Deadfall: 2-7 Players, Ages 8+, Average Play Time = 30-45 Minutes

Deadfall: 2-7 Players, Ages 8+, Average Play Time = 30-45 Minutes

 

Review

Editor’s Note: Rather than type out the components, game setup, and how the game plays here, I took the liberty of recording a video outlining most/all of the game’s features.  It’s easier for me to do it this way as I have been very busy as of late both personally and professionally.  You can find it at the bottom of this section.

Firstly, let’s the gripes out of the way.  The manual is a bit vague in some places, like what to do when no one calls anyone out during a round and everyone runs out of cards.  I didn’t see a place in the manual to where players draw a card after playing one, but I suspect this would be an interesting alternative.  It would extend the game’s length tenfold since you wouldn’t know for sure which cards were “dead” until you started seeing a bunch on the table and the deck running dry.  The box is also misleading as it lists the game as having a five-minute play time.  I’d have to go with a thirty minute play time with each round taking two to three minutes. Of course, you can modify the end game conditions to fit a quick session.  For example, whoever has the most coins/chips after three/five/whatever rounds wins.  In effect, YOU can set the play time average.

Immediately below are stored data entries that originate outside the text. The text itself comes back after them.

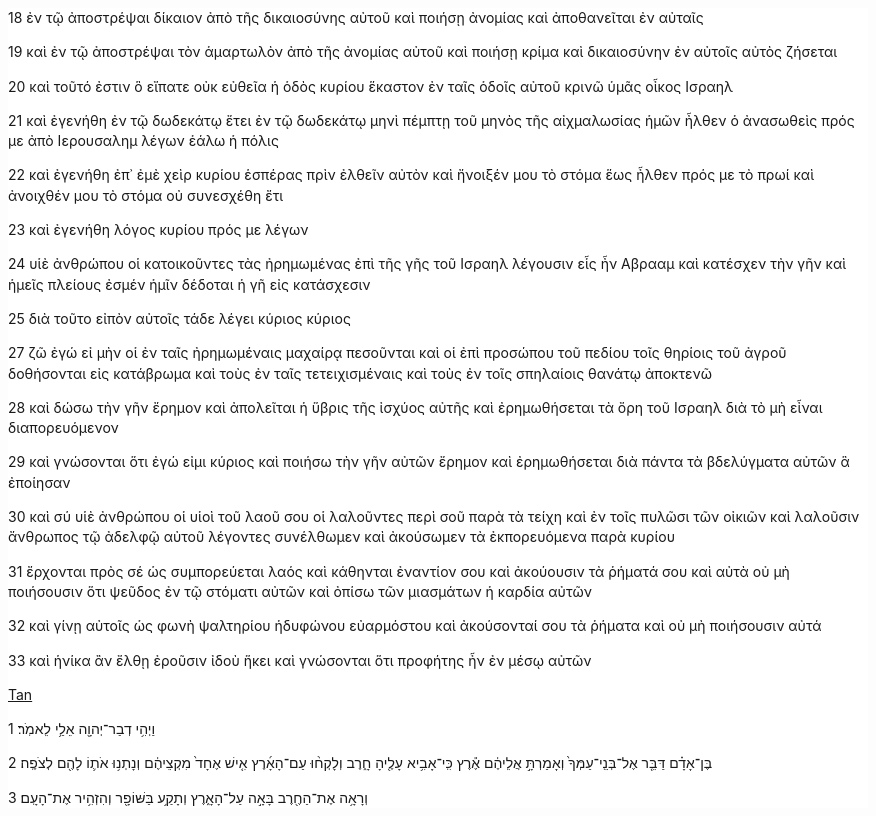 18 ἐν τῷ ἀποστρέψαι δίκαιον ἀπὸ τῆς δικαιοσύνης αὐτοῦ καὶ ποιήσῃ ἀνομίας
καὶ ἀποθανεῖται ἐν αὐταῖς

19 καὶ ἐν τῷ ἀποστρέψαι τὸν ἁμαρτωλὸν ἀπὸ τῆς ἀνομίας αὐτοῦ καὶ ποιήσῃ
κρίμα καὶ δικαιοσύνην ἐν αὐτοῖς αὐτὸς ζήσεται

20 καὶ τοῦτό ἐστιν ὃ εἴπατε οὐκ εὐθεῖα ἡ ὁδὸς κυρίου ἕκαστον ἐν ταῖς
ὁδοῖς αὐτοῦ κρινῶ ὑμᾶς οἶκος Ισραηλ

21 καὶ ἐγενήθη ἐν τῷ δωδεκάτῳ ἔτει ἐν τῷ δωδεκάτῳ μηνὶ πέμπτῃ τοῦ μηνὸς
τῆς αἰχμαλωσίας ἡμῶν ἦλθεν ὁ ἀνασωθεὶς πρός με ἀπὸ Ιερουσαλημ λέγων ἑάλω
ἡ πόλις

22 καὶ ἐγενήθη ἐπ᾽ ἐμὲ χεὶρ κυρίου ἑσπέρας πρὶν ἐλθεῖν αὐτὸν καὶ ἤνοιξέν
μου τὸ στόμα ἕως ἦλθεν πρός με τὸ πρωί καὶ ἀνοιχθέν μου τὸ στόμα οὐ
συνεσχέθη ἔτι

23 καὶ ἐγενήθη λόγος κυρίου πρός με λέγων

24 υἱὲ ἀνθρώπου οἱ κατοικοῦντες τὰς ἠρημωμένας ἐπὶ τῆς γῆς τοῦ Ισραηλ
λέγουσιν εἷς ἦν Αβρααμ καὶ κατέσχεν τὴν γῆν καὶ ἡμεῖς πλείους ἐσμέν ἡμῖν
δέδοται ἡ γῆ εἰς κατάσχεσιν

25 διὰ τοῦτο εἰπὸν αὐτοῖς τάδε λέγει κύριος κύριος

27 ζῶ ἐγώ εἰ μὴν οἱ ἐν ταῖς ἠρημωμέναις μαχαίρᾳ πεσοῦνται καὶ οἱ ἐπὶ
προσώπου τοῦ πεδίου τοῖς θηρίοις τοῦ ἀγροῦ δοθήσονται εἰς κατάβρωμα καὶ
τοὺς ἐν ταῖς τετειχισμέναις καὶ τοὺς ἐν τοῖς σπηλαίοις θανάτῳ ἀποκτενῶ

28 καὶ δώσω τὴν γῆν ἔρημον καὶ ἀπολεῖται ἡ ὕβρις τῆς ἰσχύος αὐτῆς καὶ
ἐρημωθήσεται τὰ ὄρη τοῦ Ισραηλ διὰ τὸ μὴ εἶναι διαπορευόμενον

29 καὶ γνώσονται ὅτι ἐγώ εἰμι κύριος καὶ ποιήσω τὴν γῆν αὐτῶν ἔρημον καὶ
ἐρημωθήσεται διὰ πάντα τὰ βδελύγματα αὐτῶν ἃ ἐποίησαν

30 καὶ σύ υἱὲ ἀνθρώπου οἱ υἱοὶ τοῦ λαοῦ σου οἱ λαλοῦντες περὶ σοῦ παρὰ
τὰ τείχη καὶ ἐν τοῖς πυλῶσι τῶν οἰκιῶν καὶ λαλοῦσιν ἄνθρωπος τῷ ἀδελφῷ
αὐτοῦ λέγοντες συνέλθωμεν καὶ ἀκούσωμεν τὰ ἐκπορευόμενα παρὰ κυρίου

31 ἔρχονται πρὸς σέ ὡς συμπορεύεται λαός καὶ κάθηνται ἐναντίον σου καὶ
ἀκούουσιν τὰ ῥήματά σου καὶ αὐτὰ οὐ μὴ ποιήσουσιν ὅτι ψεῦδος ἐν τῷ
στόματι αὐτῶν καὶ ὀπίσω τῶν μιασμάτων ἡ καρδία αὐτῶν

32 καὶ γίνῃ αὐτοῖς ὡς φωνὴ ψαλτηρίου ἡδυφώνου εὐαρμόστου καὶ ἀκούσονταί
σου τὰ ῥήματα καὶ οὐ μὴ ποιήσουσιν αὐτά

33 καὶ ἡνίκα ἂν ἔλθῃ ἐροῦσιν ἰδοὺ ἥκει καὶ γνώσονται ὅτι προφήτης ἦν ἐν
μέσῳ αὐτῶν

[Tan](../tan/eze033)

‎1 ‏וַיְהִ֥י דְבַר־יְהוָ֖ה אֵלַ֥י לֵאמֹֽר׃

‎2 ‏בֶּן־אָדָ֗ם דַּבֵּ֤ר אֶל־בְּנֵֽי־עַמְּךָ֙ וְאָמַרְתָּ֣ אֲלֵיהֶ֔ם
אֶ֕רֶץ כִּֽי־אָבִ֥יא עָלֶ֖יהָ חָ֑רֶב וְלָקְח֨וּ עַם־הָאָ֜רֶץ אִ֤ישׁ
אֶחָד֙ מִקְצֵיהֶ֔ם וְנָתְנ֥וּ אֹת֛וֹ לָהֶ֖ם לְצֹפֶֽה׃

‎3 ‏וְרָאָ֥ה אֶת־הַחֶ֖רֶב בָּאָ֣ה עַל־הָאָ֑רֶץ וְתָקַ֥ע בַּשּׁוֹפָ֖ר
וְהִזְהִ֥יר אֶת־הָעָֽם׃
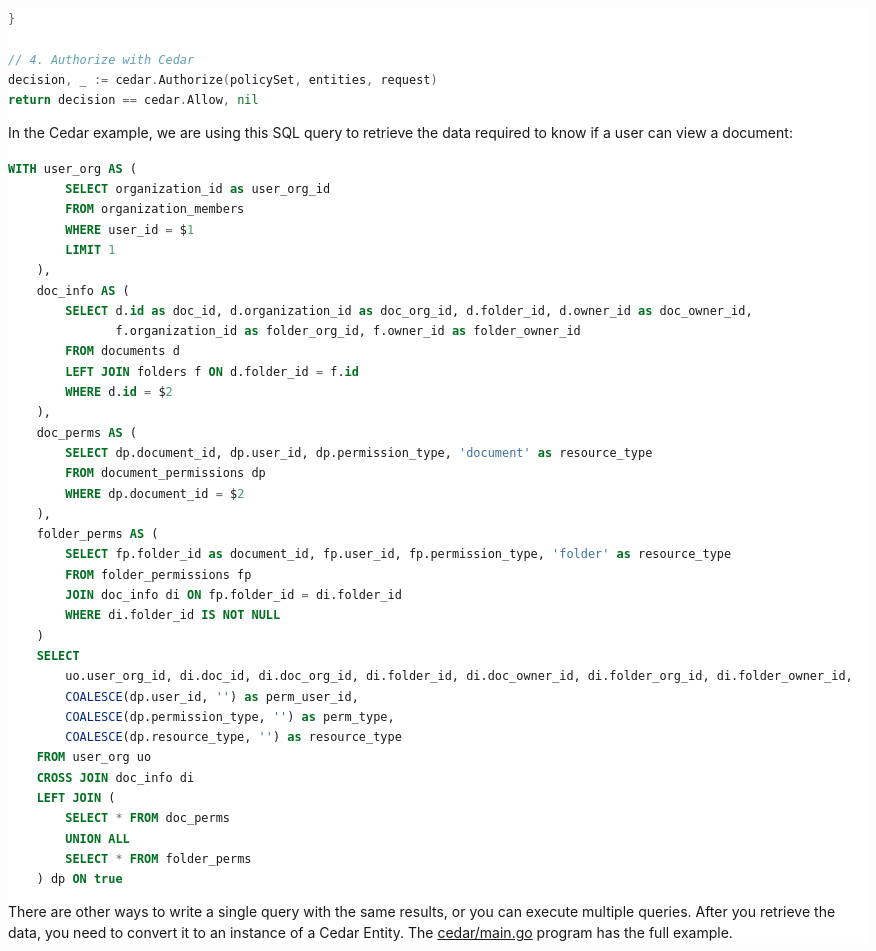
```go
}

// 4. Authorize with Cedar
decision, _ := cedar.Authorize(policySet, entities, request)
return decision == cedar.Allow, nil
```
In the Cedar example, we are using this SQL query to retrieve the data required to know if a user can view a document:

```sql
WITH user_org AS (
		SELECT organization_id as user_org_id
		FROM organization_members 
		WHERE user_id = $1 
		LIMIT 1
	),
	doc_info AS (
		SELECT d.id as doc_id, d.organization_id as doc_org_id, d.folder_id, d.owner_id as doc_owner_id,
			   f.organization_id as folder_org_id, f.owner_id as folder_owner_id
		FROM documents d
		LEFT JOIN folders f ON d.folder_id = f.id
		WHERE d.id = $2
	),
	doc_perms AS (
		SELECT dp.document_id, dp.user_id, dp.permission_type, 'document' as resource_type
		FROM document_permissions dp
		WHERE dp.document_id = $2
	),
	folder_perms AS (
		SELECT fp.folder_id as document_id, fp.user_id, fp.permission_type, 'folder' as resource_type
		FROM folder_permissions fp
		JOIN doc_info di ON fp.folder_id = di.folder_id
		WHERE di.folder_id IS NOT NULL
	)
	SELECT 
		uo.user_org_id, di.doc_id, di.doc_org_id, di.folder_id, di.doc_owner_id, di.folder_org_id, di.folder_owner_id,
		COALESCE(dp.user_id, '') as perm_user_id,
		COALESCE(dp.permission_type, '') as perm_type,
		COALESCE(dp.resource_type, '') as resource_type
	FROM user_org uo
	CROSS JOIN doc_info di
	LEFT JOIN (
		SELECT * FROM doc_perms
		UNION ALL
		SELECT * FROM folder_perms
	) dp ON true
```

There are other ways to write a single query with the same results, or you can execute multiple queries. After you retrieve the data, you need to convert it to an instance of a Cedar Entity. The [cedar/main.go](cedar/main.go) program has the full example.
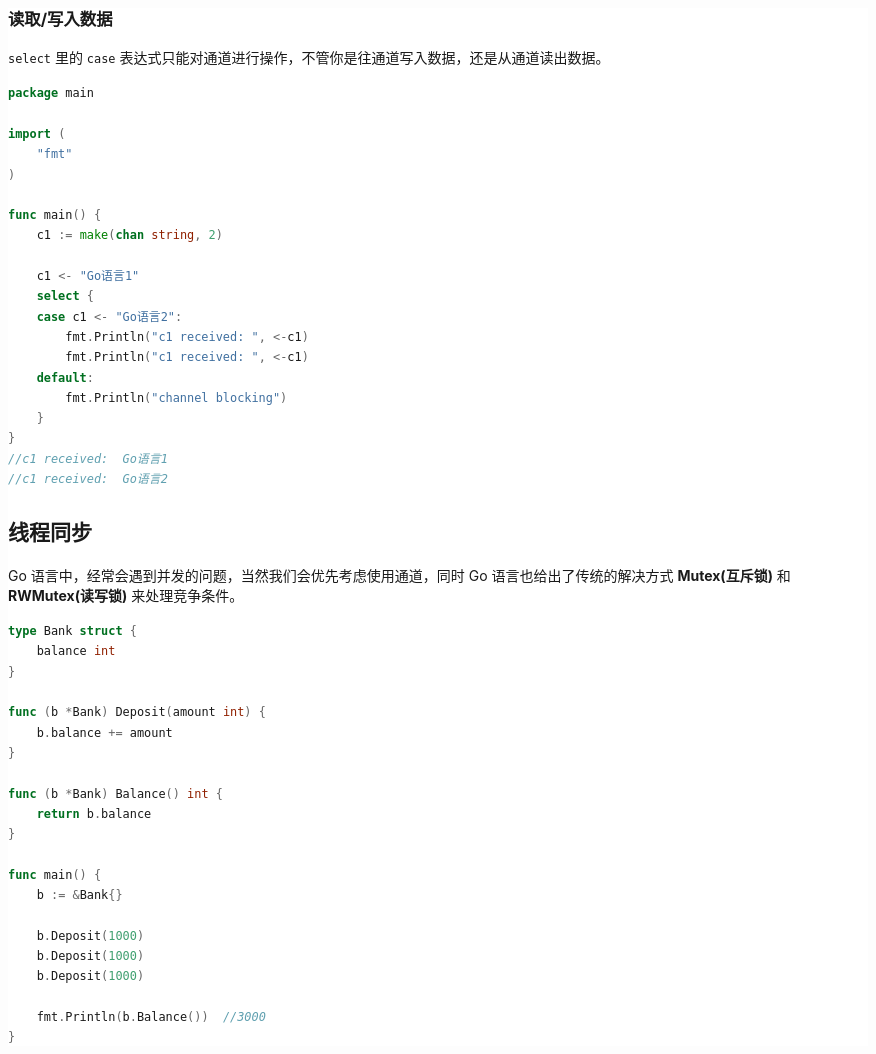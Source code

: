 ### 读取/写入数据

`select` 里的 `case` 表达式只能对通道进行操作，不管你是往通道写入数据，还是从通道读出数据。

```go
package main

import (
    "fmt"
)

func main() {
    c1 := make(chan string, 2)

    c1 <- "Go语言1"
    select {
    case c1 <- "Go语言2":
        fmt.Println("c1 received: ", <-c1)
        fmt.Println("c1 received: ", <-c1)
    default:
        fmt.Println("channel blocking")
    }
}
//c1 received:  Go语言1
//c1 received:  Go语言2
```

## 线程同步

Go 语言中，经常会遇到并发的问题，当然我们会优先考虑使用通道，同时 Go 语言也给出了传统的解决方式 **Mutex(互斥锁)** 和 **RWMutex(读写锁)** 来处理竞争条件。

```go
type Bank struct {
    balance int
}

func (b *Bank) Deposit(amount int) {
    b.balance += amount
}

func (b *Bank) Balance() int {
    return b.balance
}

func main() {
    b := &Bank{}

    b.Deposit(1000)
    b.Deposit(1000)
    b.Deposit(1000)

    fmt.Println(b.Balance())  //3000
}
```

Issues with the rulebook and its clarity aside, I think “Deadfall” is a pretty neat filler.  There’s some bluffing involved, not to mention risk with every card you play.  Essentially, you’re aiming to get people to call you when you have a duplicate of a card you’ve played in your hand and/or call on someone when you’re almost certain that no one else has that value in their hands.  The opening door card (which everyone plays at the same time) can be a game-ender too, especially if someone plays a “2” and someone else plays a “1”.  The player with the “1” goes first and there’s a good chance no one would have the other “2” (though it’s possible).  The lower the card you play in general, the less likely that there will be duplicates somewhere else in everyone else’s hand.

For kicks, I recommend playing with a ten card hand with two players, as a seven card hand is over pretty quickly.  It also gives players a chance to bluff more as they’ll have more cards at their disposal and less likely to be called with almost every low-card play.  Alternatively, folks could be dealt so many cards (face-down) that they can’t play but have knowledge as to what may still be left in other player’s hands.  Or, create a public face-up pool that everyone can see. What’s cool about this “Pairs Deck” is that it’s compatible with other games that utilize the same deck.  Some cool game variants can be found on the official website (link below) should you want to try something other than the rules associated with “Deadfall”.  You can find this particular deck on Amazon for $10 (use the right sidebar search feature to find it) making it a decently priced filler for your collection that offers a ton of value.

Final Verdict: 9/10

Variants: http://www.cheapass.com/freegames/workshop55

  1. Dennis
    October 4th, 2016 at 18:57 | #1

    If a player plays the last card, the next player can call any player and win the call, since there are no cards left. Given that, if I am the last player with a card and I see someone played a card that’s the same rank as mine, I will call him and will the call.